The case against Mr. Young is the first of an expected series to be brought by regulators against individual analysts, their supervisors and possibly higher-ranking officials in the wake of the $1.4 billion research settlement against 10 major securities firms. At a May 7 hearing, several senators pressed regulators to pursue charges against individuals responsible further up the chain of command at the firms.
"The conduct of this analyst, as evidenced by his own e-mails, gifts to the CEO of Tyco and favors he received from the company amounted to a betrayal of objectivity and honesty in research," said Mary L. Schapiro, NASD vice chairman and president of regulatory policy and oversight. She added that the facts alleged in the case could help some individual investors who followed Mr. Young's advice pursue arbitration claims to recover losses on Tyco stock from Merrill.
In the most substantial charges, the NASD alleged that Mr. Young published five research reports in February, March and April 2002 that contained "exaggerated and unwarranted claims [and] misleading statements" about Tyco's plan to sell its CIT Group commercial lending unit. In the reports beginning on Feb. 14, Mr. Young assumed CIT would be sold for $7 billion to $8 billion, and set a price target of $65 for the stock. (Tyco traded at $18.23 a share in 4 p.m. New York Stock Exchange composite trading Wednesday.)
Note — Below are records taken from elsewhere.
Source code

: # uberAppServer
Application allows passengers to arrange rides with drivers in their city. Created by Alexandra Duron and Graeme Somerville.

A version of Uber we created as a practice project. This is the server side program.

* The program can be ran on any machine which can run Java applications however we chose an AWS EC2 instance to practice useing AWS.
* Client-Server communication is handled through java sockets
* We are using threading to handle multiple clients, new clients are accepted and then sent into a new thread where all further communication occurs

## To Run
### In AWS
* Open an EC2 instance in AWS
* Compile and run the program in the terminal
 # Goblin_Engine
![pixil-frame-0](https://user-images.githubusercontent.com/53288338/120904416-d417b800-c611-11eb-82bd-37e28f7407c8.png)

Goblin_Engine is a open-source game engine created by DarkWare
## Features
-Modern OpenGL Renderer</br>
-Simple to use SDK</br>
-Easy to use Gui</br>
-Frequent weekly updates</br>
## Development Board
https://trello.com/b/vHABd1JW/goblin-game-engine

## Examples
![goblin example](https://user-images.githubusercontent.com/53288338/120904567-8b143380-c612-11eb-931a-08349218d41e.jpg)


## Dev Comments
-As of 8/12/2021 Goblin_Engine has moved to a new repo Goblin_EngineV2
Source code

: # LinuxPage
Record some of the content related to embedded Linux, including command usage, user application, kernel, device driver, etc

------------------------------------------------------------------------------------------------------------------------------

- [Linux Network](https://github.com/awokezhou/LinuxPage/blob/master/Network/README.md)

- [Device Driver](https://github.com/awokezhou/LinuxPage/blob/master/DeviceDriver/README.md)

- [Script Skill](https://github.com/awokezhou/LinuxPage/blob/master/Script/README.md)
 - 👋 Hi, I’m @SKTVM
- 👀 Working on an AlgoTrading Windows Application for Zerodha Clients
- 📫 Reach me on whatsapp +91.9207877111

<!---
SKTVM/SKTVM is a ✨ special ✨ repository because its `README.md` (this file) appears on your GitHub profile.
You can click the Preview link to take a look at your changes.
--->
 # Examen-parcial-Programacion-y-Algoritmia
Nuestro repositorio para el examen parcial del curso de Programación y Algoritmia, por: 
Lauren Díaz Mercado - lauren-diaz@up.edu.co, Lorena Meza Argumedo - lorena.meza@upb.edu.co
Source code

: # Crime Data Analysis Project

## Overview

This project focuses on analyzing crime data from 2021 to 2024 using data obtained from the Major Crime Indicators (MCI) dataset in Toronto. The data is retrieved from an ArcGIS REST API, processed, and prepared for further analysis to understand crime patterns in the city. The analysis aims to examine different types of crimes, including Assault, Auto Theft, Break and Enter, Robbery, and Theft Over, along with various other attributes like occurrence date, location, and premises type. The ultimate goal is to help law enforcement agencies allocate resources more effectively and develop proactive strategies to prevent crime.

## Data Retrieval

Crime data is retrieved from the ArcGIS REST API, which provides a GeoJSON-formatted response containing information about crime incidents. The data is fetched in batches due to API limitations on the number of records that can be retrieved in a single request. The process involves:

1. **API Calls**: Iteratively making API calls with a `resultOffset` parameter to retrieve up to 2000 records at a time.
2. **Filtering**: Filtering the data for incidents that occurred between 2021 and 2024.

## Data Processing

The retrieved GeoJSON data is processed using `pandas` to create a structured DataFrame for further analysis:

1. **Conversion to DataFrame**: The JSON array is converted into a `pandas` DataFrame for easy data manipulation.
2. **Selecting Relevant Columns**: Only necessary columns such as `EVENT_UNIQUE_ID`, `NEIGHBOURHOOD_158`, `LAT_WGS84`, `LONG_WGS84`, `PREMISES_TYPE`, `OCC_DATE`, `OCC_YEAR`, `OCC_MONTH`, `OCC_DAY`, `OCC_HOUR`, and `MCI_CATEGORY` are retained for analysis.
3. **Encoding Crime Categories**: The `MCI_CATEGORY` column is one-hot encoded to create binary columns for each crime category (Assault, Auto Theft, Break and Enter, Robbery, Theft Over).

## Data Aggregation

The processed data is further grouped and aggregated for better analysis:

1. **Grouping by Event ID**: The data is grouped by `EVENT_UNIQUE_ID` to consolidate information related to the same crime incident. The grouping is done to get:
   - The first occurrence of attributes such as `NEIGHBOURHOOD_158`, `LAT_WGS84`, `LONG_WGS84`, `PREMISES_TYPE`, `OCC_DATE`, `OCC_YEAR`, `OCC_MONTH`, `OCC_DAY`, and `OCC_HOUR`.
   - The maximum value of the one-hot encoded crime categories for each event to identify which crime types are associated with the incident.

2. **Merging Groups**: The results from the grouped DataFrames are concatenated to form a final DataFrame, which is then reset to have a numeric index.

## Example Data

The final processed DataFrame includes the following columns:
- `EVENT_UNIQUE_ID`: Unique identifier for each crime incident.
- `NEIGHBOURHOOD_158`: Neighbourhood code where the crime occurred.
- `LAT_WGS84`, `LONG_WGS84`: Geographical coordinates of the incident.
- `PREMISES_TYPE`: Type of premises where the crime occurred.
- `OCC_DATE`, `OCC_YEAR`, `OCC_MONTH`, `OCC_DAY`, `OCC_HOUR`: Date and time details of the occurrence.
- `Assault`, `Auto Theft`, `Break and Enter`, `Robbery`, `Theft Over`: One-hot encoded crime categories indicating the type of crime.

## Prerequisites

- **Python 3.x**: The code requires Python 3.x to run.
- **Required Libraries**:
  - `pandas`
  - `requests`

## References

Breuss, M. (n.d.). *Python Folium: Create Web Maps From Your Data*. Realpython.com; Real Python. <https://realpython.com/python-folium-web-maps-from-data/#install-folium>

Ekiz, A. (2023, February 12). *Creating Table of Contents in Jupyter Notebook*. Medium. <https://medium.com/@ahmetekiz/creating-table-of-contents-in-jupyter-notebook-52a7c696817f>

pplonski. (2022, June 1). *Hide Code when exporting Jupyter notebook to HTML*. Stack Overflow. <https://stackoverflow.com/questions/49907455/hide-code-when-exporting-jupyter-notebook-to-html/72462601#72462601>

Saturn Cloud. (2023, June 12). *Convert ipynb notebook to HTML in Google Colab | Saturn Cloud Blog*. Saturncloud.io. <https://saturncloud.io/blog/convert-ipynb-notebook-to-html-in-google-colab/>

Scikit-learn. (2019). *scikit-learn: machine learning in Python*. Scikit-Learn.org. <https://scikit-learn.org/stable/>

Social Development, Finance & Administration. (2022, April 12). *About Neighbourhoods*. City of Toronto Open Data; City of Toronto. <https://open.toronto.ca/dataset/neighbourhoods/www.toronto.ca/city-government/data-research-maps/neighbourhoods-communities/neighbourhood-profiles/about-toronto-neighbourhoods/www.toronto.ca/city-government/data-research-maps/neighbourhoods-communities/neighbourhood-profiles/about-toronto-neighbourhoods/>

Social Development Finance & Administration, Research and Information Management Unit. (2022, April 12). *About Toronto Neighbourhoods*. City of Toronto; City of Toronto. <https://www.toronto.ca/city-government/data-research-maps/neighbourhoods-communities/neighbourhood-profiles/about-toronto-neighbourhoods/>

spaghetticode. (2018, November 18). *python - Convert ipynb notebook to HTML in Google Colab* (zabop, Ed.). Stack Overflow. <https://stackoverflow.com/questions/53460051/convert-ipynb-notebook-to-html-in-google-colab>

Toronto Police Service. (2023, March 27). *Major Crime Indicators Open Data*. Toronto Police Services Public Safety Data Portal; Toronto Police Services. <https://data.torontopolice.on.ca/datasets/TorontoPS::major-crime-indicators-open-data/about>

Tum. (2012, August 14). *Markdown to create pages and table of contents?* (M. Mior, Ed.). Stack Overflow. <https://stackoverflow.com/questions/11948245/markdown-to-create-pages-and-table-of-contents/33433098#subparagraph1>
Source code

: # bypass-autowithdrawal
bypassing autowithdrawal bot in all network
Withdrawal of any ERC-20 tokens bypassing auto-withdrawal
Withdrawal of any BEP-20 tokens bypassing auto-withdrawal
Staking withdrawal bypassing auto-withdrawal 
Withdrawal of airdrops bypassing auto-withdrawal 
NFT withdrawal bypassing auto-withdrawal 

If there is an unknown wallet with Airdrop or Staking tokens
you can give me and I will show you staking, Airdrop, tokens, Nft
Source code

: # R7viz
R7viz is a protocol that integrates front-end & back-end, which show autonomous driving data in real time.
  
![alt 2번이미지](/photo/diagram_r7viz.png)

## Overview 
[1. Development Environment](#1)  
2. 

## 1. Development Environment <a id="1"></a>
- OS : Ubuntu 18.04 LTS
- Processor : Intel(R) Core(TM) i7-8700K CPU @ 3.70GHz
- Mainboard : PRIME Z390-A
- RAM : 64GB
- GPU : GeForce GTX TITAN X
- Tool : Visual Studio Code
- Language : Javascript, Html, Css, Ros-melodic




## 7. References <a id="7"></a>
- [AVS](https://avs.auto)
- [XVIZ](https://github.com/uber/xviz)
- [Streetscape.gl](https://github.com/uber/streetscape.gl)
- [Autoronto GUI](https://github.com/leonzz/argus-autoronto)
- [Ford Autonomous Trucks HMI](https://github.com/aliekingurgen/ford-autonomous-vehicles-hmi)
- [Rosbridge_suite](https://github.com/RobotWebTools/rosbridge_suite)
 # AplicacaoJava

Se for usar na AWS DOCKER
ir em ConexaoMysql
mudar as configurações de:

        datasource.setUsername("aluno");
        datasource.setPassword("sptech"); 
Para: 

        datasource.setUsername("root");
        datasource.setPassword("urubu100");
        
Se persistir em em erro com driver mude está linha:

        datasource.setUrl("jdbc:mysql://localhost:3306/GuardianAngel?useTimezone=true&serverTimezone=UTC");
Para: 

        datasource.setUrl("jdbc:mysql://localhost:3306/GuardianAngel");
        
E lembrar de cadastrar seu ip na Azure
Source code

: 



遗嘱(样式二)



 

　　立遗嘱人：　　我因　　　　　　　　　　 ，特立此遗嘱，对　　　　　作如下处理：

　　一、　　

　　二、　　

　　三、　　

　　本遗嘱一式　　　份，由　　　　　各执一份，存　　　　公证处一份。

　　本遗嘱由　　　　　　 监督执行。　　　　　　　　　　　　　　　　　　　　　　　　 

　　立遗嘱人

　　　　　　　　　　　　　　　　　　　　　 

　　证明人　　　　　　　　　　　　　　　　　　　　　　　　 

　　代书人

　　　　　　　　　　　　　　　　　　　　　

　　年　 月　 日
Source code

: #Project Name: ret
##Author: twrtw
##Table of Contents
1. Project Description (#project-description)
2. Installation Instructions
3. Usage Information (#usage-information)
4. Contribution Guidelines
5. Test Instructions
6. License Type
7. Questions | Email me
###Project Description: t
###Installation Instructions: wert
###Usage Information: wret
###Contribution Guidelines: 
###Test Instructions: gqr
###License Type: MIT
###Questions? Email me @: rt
But in a series of e-mails to the Tyco investor-relations officials, the NASD alleged, Mr. Young said the CIT unit wasn't worth "anything near $8B," that the company's fundamentals were weak because of its debt, and that the stock was overvalued. In one typical e-mail with the stock in the mid-30s, Mr. Young said on March 7, 2002: "I am waiting for 10 after tyco announces the inability to sell cit for anything near $8B. Liquidity crunch, more distractions, the debt bomb starts to TICK, TICK, TICK." CIT was eventually sold for just $4.6 billion in July 2002.
After being recruited from Lehman in mid-1999, Mr. Young reinitiated coverage of Tyco that Sept. 7 with a 1-1 rating, then Merrill's highest, and improperly told some clients beforehand of his plans to do so, according to the NASD. The NASD also accused Mr. Young of routinely sending drafts of his reports and ratings to the company.
The NASD charges also accuse Mr. Young of helping hedge-fund customers ferret out nonpublic information. In September 1999, the NASD said, certain clients told Mr. Young they had heard that Tyco was planning to buy a connector unit of Siemens AG. On Sept. 23, Mr. Young e-mailed Tyco staffers asking about the purchase, and two days later sent them a draft report on the acquisition, asking them to "help fill in the blanks."
Without informing Merrill's compliance department, as required, Mr. Young on Sept. 27 told certain clients about the $1.1 billion purchase, which was announced on Sept. 28. The NASD said such "selective disclosure" violated the NASD's requirement to observe "just and equitable principles of trade."